Records from a data collection
· · · · · · ·

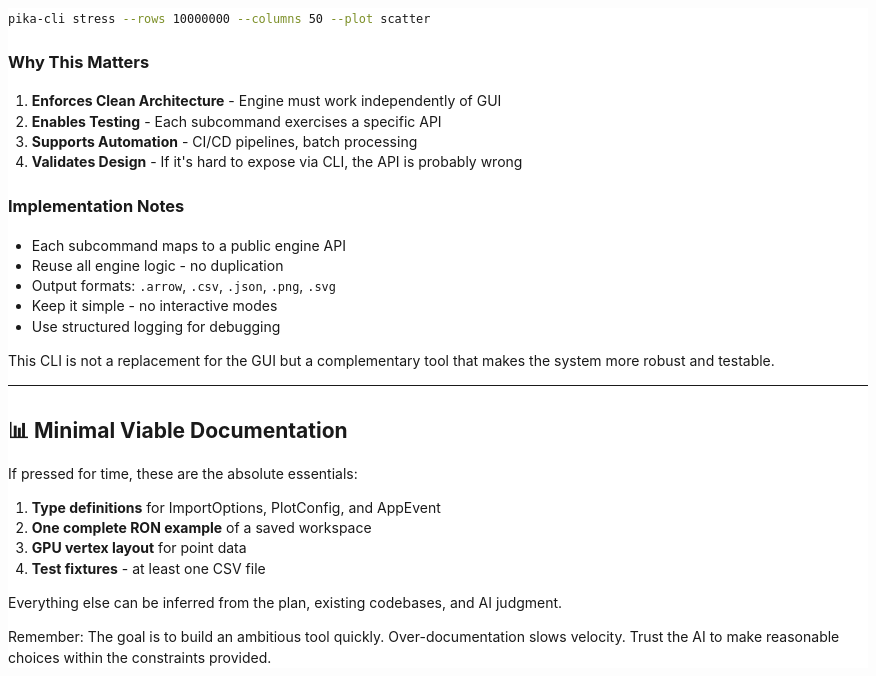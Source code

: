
 ```bash
pika-cli stress --rows 10000000 --columns 50 --plot scatter
```

### Why This Matters

1. **Enforces Clean Architecture** - Engine must work independently of GUI
2. **Enables Testing** - Each subcommand exercises a specific API
3. **Supports Automation** - CI/CD pipelines, batch processing
4. **Validates Design** - If it's hard to expose via CLI, the API is probably wrong

### Implementation Notes

- Each subcommand maps to a public engine API
- Reuse all engine logic - no duplication
- Output formats: `.arrow`, `.csv`, `.json`, `.png`, `.svg`
- Keep it simple - no interactive modes
- Use structured logging for debugging

This CLI is not a replacement for the GUI but a complementary tool that makes the system more robust and testable.

---

## 📊 Minimal Viable Documentation

If pressed for time, these are the absolute essentials:

1. **Type definitions** for ImportOptions, PlotConfig, and AppEvent
2. **One complete RON example** of a saved workspace  
3. **GPU vertex layout** for point data
4. **Test fixtures** - at least one CSV file

Everything else can be inferred from the plan, existing codebases, and AI judgment.

Remember: The goal is to build an ambitious tool quickly. Over-documentation slows velocity. Trust the AI to make reasonable choices within the constraints provided.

· · · · · · ·

▸ Required work
All the lines above should be reproduced exactly, and none of the pictures.

▸ Solution below
Source code

:
 ```bash
pika-cli stress --rows 10000000 --columns 50 --plot scatter
```

### Why This Matters

1. **Enforces Clean Architecture** - Engine must work independently of GUI
2. **Enables Testing** - Each subcommand exercises a specific API
3. **Supports Automation** - CI/CD pipelines, batch processing
4. **Validates Design** - If it's hard to expose via CLI, the API is probably wrong

### Implementation Notes

- Each subcommand maps to a public engine API
- Reuse all engine logic - no duplication
- Output formats: `.arrow`, `.csv`, `.json`, `.png`, `.svg`
- Keep it simple - no interactive modes
- Use structured logging for debugging

This CLI is not a replacement for the GUI but a complementary tool that makes the system more robust and testable.

---

## 📊 Minimal Viable Documentation

If pressed for time, these are the absolute essentials:

1. **Type definitions** for ImportOptions, PlotConfig, and AppEvent
2. **One complete RON example** of a saved workspace  
3. **GPU vertex layout** for point data
4. **Test fixtures** - at least one CSV file

Everything else can be inferred from the plan, existing codebases, and AI judgment.

Remember: The goal is to build an ambitious tool quickly. Over-documentation slows velocity. Trust the AI to make reasonable choices within the constraints provided.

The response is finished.